Prima il militare a Cividale del Friuli, poi il lavoro al mercato ortofrutticolo come contabile che dopo due anni non viene trasformato in una regolare assunzione; dunque, il bisogno, di evadere e di riflettere sul proprio futuro, ritornando alle origini e restando per circa due mesi sull’isola di Lampedusa. Qui Pino matura la decisione di emigrare in Piemonte, alla ricerca di una stabilità lavorativa, dopo anni di precarietà e sfruttamento.

Nel mese di settembre torna a Trapani e, con la valigia già pronta, si reca alla festa dell’Unità presso la Villa Margherita dove riceve una proposta dagli amici e i “compagni” della militanza politica: gestire in forma di cooperativa giovanile la Cantina Siciliana, rimasta, nel frattempo, senza guida. Memore di quello spirito rivoluzionario che li aveva guidati in giovane età tra le vie del centro storico e che aveva contribuito a far maturare in loro una coscienza civile e morale, accetta di collaborare.
È come se la forza del destino lo volesse trattenere ancora una volta a “casa”.

Il progetto condiviso ebbe, però, vita breve e Pino, per circa due anni, si ritrovò ad occuparsi del locale da solo e a tempo pieno fino a che, nel 1981 ne diviene proprietario, rilevandolo dai coniugi Scarcella che gli accordarono un diritto di prelazione rispetto ad altri offerenti.
Negli anni ’90 la Cantina Siciliana sposa la filosofia di Slow Food, Pino diventa uno dei primi soci in città conquistando l’opportunità di conoscere e di farsi conoscere, grazie al governatore Nino Aiello e agli articoli di Giancarlo Lo Sicco, all’epoca fiduciario di Palermo e giornalista per numerose riviste specializzate, come Gambero Rosso. La Cantina Siciliana è oggi segnalata nelle più rinomate guide enogastronomiche (Osterie d’Italia…) e Pino Maggiore ha ricevuto numerosi riconoscimenti a livello sia nazionale che internazionale, potendosi fregiare dei titoli di Custode del Gusto Siciliano e Ambasciatore dell’Accademia Italiana Gastronomia Gastrosofia.

È stato chiamato a rappresentare la cucina siciliana e, in particolare, quella trapanese non solo lungo tutto lo Stivale, ma anche fuori dai confini nazionali: Giappone, California, Russia, Tunisia, Svizzera, Belgio…
Il locale è stato scelto come location per una fiction (Il commissario Maltese), come punto di ristoro per diverse troupes cinematografiche (La Piovra) e Pino è stato intervistato per la televisione italiana in trasmissioni quali Linea Blu, Sereno Variabile, Costume e Società, Samarcanda, e per le televisioni giapponese, vietnamita, statunitense.
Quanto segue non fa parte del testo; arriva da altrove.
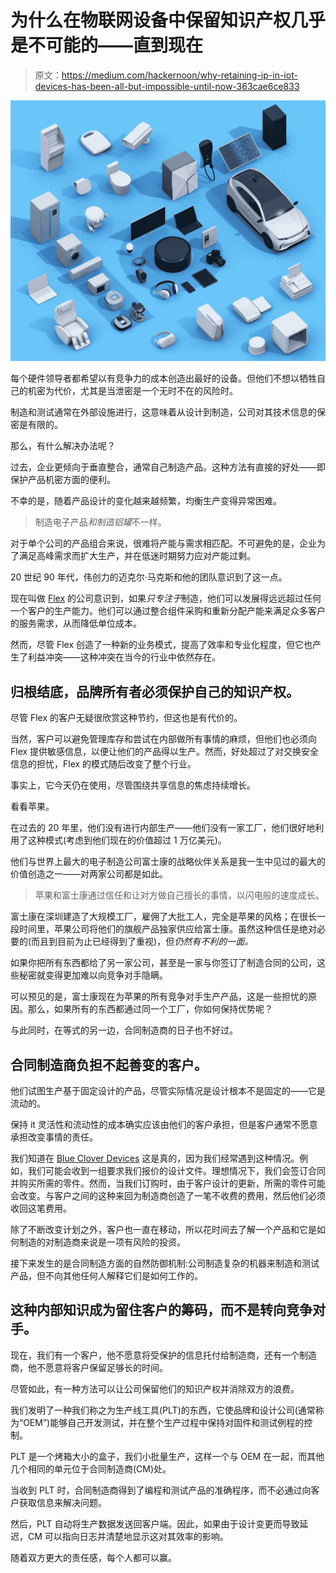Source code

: # 为什么在物联网设备中保留知识产权几乎是不可能的——直到现在

> 原文：<https://medium.com/hackernoon/why-retaining-ip-in-iot-devices-has-been-all-but-impossible-until-now-363cae6ce833>

![](img/8997e8c7f5aa6beb160f146eb1f4e871.png)

每个硬件领导者都希望以有竞争力的成本创造出最好的设备。但他们不想以牺牲自己的机密为代价，尤其是当泄密是一个无时不在的风险时。

制造和测试通常在外部设施进行，这意味着从设计到制造，公司对其技术信息的保密是有限的。

那么，有什么解决办法呢？

过去，企业更倾向于垂直整合，通常自己制造产品。这种方法有直接的好处——即保护产品机密方面的便利。

不幸的是，随着产品设计的变化越来越频繁，均衡生产变得异常困难。

> 制造电子产品*和制造铝罐*不一样。

对于单个公司的产品组合来说，很难将产能与需求相匹配。不可避免的是，企业为了满足高峰需求而扩大生产，并在低迷时期努力应对产能过剩。

20 世纪 90 年代，伟创力的迈克尔·马克斯和他的团队意识到了这一点。

现在叫做 [Flex](https://flex.com/) 的公司意识到，如果*只专注于*制造，他们可以发展得远远超过任何一个客户的生产能力。他们可以通过整合组件采购和重新分配产能来满足众多客户的服务需求，从而降低单位成本。

然而，尽管 Flex 创造了一种新的业务模式，提高了效率和专业化程度，但它也产生了利益冲突——这种冲突在当今的行业中依然存在。

## **归根结底，品牌所有者必须保护自己的知识产权。**

尽管 Flex 的客户无疑很欣赏这种节约，但这也是有代价的。

当然，客户可以避免管理库存和尝试在内部做所有事情的麻烦，但他们也必须向 Flex 提供敏感信息，以便让他们的产品得以生产。然而，好处超过了对交换安全信息的担忧，Flex 的模式随后改变了整个行业。

事实上，它今天仍在使用，尽管围绕共享信息的焦虑持续增长。

看看苹果。

在过去的 20 年里，他们没有进行内部生产——他们没有一家工厂，他们很好地利用了这种模式(考虑到他们现在的价值超过 1 万亿美元)。

他们与世界上最大的电子制造公司富士康的战略伙伴关系是我一生中见过的最大的价值创造之一——对两家公司都是如此。

> 苹果和富士康通过信任和让对方做自己擅长的事情，以闪电般的速度成长。

富士康在深圳建造了大规模工厂，雇佣了大批工人，完全是苹果的风格；在很长一段时间里，苹果公司将他们的旗舰产品独家供应给富士康。虽然这种信任是绝对必要的(而且到目前为止已经得到了重视)，但*仍然有不利的一面。*

如果你把所有东西都给了另一家公司，甚至是一家与你签订了制造合同的公司，这些秘密就变得更加难以向竞争对手隐瞒。

可以预见的是，富士康现在为苹果的所有竞争对手生产产品，这是一些担忧的原因。那么，如果所有的东西都通过同一个工厂，你如何保持优势呢？

与此同时，在等式的另一边，合同制造商的日子也不好过。

## 合同制造商负担不起善变的客户。

他们试图生产基于固定设计的产品，尽管实际情况是设计根本不是固定的——它是流动的。

保持 it 灵活性和流动性的成本确实应该由他们的客户承担，但是客户通常不愿意承担改变事情的责任。

我们知道在 [Blue Clover Devices](https://www.bcdevices.com/) 这是真的，因为我们经常遇到这种情况。例如，我们可能会收到一组要求我们报价的设计文件。理想情况下，我们会签订合同并购买所需的零件。然而，当我们订购时，由于客户设计的更新，所需的零件可能会改变。与客户之间的这种来回为制造商创造了一笔不收费的费用，然后他们必须收回这笔费用。

除了不断改变计划之外，客户也一直在移动，所以花时间去了解一个产品和它是如何制造的对制造商来说是一项有风险的投资。

接下来发生的是合同制造方面的自然防御机制:公司制造复杂的机器来制造和测试产品，但不向其他任何人解释它们是如何工作的。

## 这种内部知识成为留住客户的筹码，而不是转向竞争对手。

现在，我们有一个客户，他不愿意将受保护的信息托付给制造商，还有一个制造商，他不愿意将客户保留足够长的时间。

尽管如此，有一种方法可以让公司保留他们的知识产权并消除双方的浪费。

我们发明了一种我们称之为生产线工具(PLT)的东西，它使品牌和设计公司(通常称为“OEM”)能够自己开发测试，并在整个生产过程中保持对固件和测试例程的控制。

PLT 是一个烤箱大小的盒子，我们小批量生产，这样一个与 OEM 在一起，而其他几个相同的单元位于合同制造商(CM)处。

当收到 PLT 时，合同制造商得到了编程和测试产品的准确程序，而不必通过向客户获取信息来解决问题。

然后，PLT 自动将生产数据发送回客户端。因此，如果由于设计变更而导致延迟，CM 可以指向日志并清楚地显示这对其效率的影响。

随着双方更大的责任感，每个人都可以赢。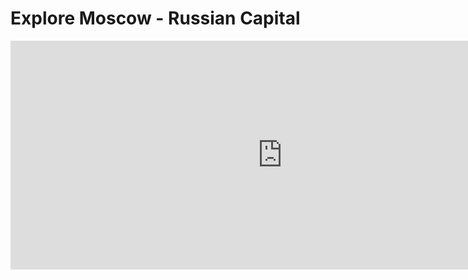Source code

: 
<h1> Explore Moscow - Russian Capital </h1>
  <iframe src="https://h5p.org/h5p/embed/356446" width="870" height="366" frameborder="0" allowfullscreen="allowfullscreen"></iframe><script src="https://h5p.org/sites/all/modules/h5p/library/js/h5p-resizer.js" charset="UTF-8"></script>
Vero valore aggiunto della Cantina Siciliana sono le sorelle Hajer e Ibtisem Aissi, da 22 anni al timone dell’accoglienza e della cucina del ristorante. Tunisine di nascita ma ormai trapanesi di adozione, hanno donato al locale i profumi arabi e la cultura mediorientale del cibo di cui la gastronomia trapanese è capofila nell’isola. Una contaminazione che rende ancora più tradizionale la proposta dei piatti. Presenze fondamentali che consentono a Pino di assentarsi dai fornelli per portare in giro per il mondo la filosofia della Cantina che è tale grazie anche a loro.

In questi 60 anni, alla Cantina Siciliana, si sono avvicendate diverse tipologie di clientela: inizialmente i militari, i Consoli e i portatori dei Misteri del Venerdì Santo, professionisti, generazioni di magistrati e turisti, naturalmente! È come se ognuno di loro avesse contribuito a creare una “energia positiva” che, ancora oggi, percepiamo nella convivialità della Cantina Siciliana.“I clienti” dice Pino “sono sempre stati miei ospiti ed io, da autodidatta, sono cresciuto anche grazie ai loro suggerimenti”.

Pino Maggiore e la Cantina Siciliana, 52 anni insieme, da protagonisti.